Manage episode 272510204 series 1445107
Often the fear of making a mistake keeps us from starting our investment journey. It feels like everything is on the line when we make our first investment, but missteps can be corrected fairly easily. Even the mistake of waiting too long and starting too late can be corrected. This week we think through some of the mistakes new investors fear most and how they can be corrected. Hopefully this episode will give you the courage you need to take the plunge.
Win of the week: Rory
I started learning about the investing world about two months ago and stumbled upon your website within the first week.
Most of the things you discussed in your podcast just flew over my head, but it did direct me to the things I had to go read up about.
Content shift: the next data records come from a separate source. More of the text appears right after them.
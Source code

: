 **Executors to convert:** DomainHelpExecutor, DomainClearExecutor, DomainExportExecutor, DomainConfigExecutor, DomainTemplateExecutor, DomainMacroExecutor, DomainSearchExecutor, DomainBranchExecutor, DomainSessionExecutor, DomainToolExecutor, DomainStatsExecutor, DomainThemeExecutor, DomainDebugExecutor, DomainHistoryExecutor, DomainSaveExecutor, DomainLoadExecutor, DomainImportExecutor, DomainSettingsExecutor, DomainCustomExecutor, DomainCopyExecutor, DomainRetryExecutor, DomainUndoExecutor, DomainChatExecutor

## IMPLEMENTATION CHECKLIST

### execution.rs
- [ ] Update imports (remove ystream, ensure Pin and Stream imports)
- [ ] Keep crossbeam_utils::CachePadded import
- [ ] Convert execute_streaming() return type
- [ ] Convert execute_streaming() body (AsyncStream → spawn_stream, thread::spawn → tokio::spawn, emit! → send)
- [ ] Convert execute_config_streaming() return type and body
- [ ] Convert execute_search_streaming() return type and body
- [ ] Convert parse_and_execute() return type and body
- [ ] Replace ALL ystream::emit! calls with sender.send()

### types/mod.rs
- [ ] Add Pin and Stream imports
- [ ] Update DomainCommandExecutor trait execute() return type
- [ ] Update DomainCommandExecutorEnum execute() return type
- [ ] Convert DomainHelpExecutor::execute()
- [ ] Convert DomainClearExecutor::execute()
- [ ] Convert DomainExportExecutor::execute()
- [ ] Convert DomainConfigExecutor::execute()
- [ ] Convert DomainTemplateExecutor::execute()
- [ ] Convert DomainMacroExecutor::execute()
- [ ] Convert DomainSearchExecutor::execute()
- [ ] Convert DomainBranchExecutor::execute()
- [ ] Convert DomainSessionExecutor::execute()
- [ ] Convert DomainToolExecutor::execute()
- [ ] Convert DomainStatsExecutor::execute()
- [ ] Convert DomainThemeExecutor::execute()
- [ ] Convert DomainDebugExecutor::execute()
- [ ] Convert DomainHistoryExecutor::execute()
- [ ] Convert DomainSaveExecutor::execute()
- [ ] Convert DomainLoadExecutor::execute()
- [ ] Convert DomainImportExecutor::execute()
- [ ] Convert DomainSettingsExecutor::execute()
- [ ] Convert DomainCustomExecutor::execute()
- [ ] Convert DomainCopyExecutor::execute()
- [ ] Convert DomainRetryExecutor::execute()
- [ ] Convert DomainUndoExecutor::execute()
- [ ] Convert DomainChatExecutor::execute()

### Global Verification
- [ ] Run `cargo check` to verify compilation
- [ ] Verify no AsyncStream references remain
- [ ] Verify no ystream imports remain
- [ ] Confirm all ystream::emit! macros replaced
Two months later I realized I am able to follow your podcasts without any problems. I want to thank you both for that. If I didn't stumble upon your website it would have taken me much longer to actually understand the investing world.
I have a friend, he is 25 and about to get married. His plan is to move to New Zealand in the next ten years. I told him he should look at starting to put money away in his TFSA, then the question came up about what happens to that money when he emigrates?
I see EasyEquities opened a properties platform, where you can buy shares in buildings and earn your share of the rent. What are your opinions on this? Do you think it would be a good idea to invest some money there and what would the tax implications be?
I recently made my first attempt to begin investing using my TFSA. I have been listening to the Fat Wallet show whenever I can.
I decided to invest in the Satrix NASDAQ 100 and the Satrix S&P 500 hoping to acquire some international exposure. I did not realise the NASDAQ has some S&P 500 companies. Now I am wondering whether I have begun on the wrong note, making a mistake and overinvesting or spreading myself too thin in some of these companies in the indices.
Is there any way that way that I can correct this "imbalance" in my TFSA or should I even bother? Have I made a blunder in choosing both the NASDAQ and S&P 500?
Like many of my colleagues, I was hopeless with my finances for most of my working life. I had 2 RAs with my insurance broker that were fee- and penalty-laced products that underperformed my cash savings account. Four years ago, I started a tax-free and a discretionary investment with my bank which were both heavy on fees (2-3%) and did not perform as expected (annualized return of 20%), but I understand that this may change with interest rates over time, and may not reflect future performance.
Would the combination below in a TFSA wrapper be the best long-term bet?
- Ashburton Global 1200 Equity ETF (1/3)
- Ashburton World Government Bond ETF (1/3)
- CoreShares S&P SA Top 50 ETF (1/3)
- I have been looking at the RAs offered by EtfSA & their Wealth Enhancer RA seems quite attractive - it includes more commodities (gold in particular), local mid-cap and Africa ex-SA exposure than my current RA holdings. The fees though stand at 1%, similar to 10X. What are your thoughts on this RA & would you recommend adding this to diversify my RA portfolio?
With many companies transitioning to remote work and deciding to stay that way, it's becoming easier to find a location independent job for a foreign company.
If I earn a salary from a foreign company and then decide to do the nomad thing and travel around low cost of living countries for, say, a year but remain a tax resident in SA.
My understanding is the first R1m earned will be tax exempt- is that the cae? Am I missing anything and does this seem like a feasible thing to pull off?
Access the ETF comparison tool Edwin shared here: https://www.etfrc.com/funds/overlap.php
My employer pays into a Liberty Provident Fund on my behalf. For the first time this month I requested my Provident Fund statement.
I saw, with disbelief, that Liberty is taking 12% of my contribution each month in fees! Given what I have learned about fees from your website and podcasts I am dumbfounded.
I queried this with Liberty and they said it’s because their fees are based on 0.02% of ‘payroll’ i.e my salary, rather than my contribution. I checked with our company CFO and she said these fees are in keeping with what is charged by other companies and I can’t go to another provider.
- What do other reputable SA companies charge to administer Provident Funds?
- Why is it so hard (for me, anyway) to find this out?
- Do you know if my company can compel me to stick with Liberty under SA law? Why can’t I leave the company provident fund to go to another provident fund or RA of my choosing? If not, Liberty can just make up a number (as they seem to have done) and charge me what they like and there is nothing I can do about it except leave my job.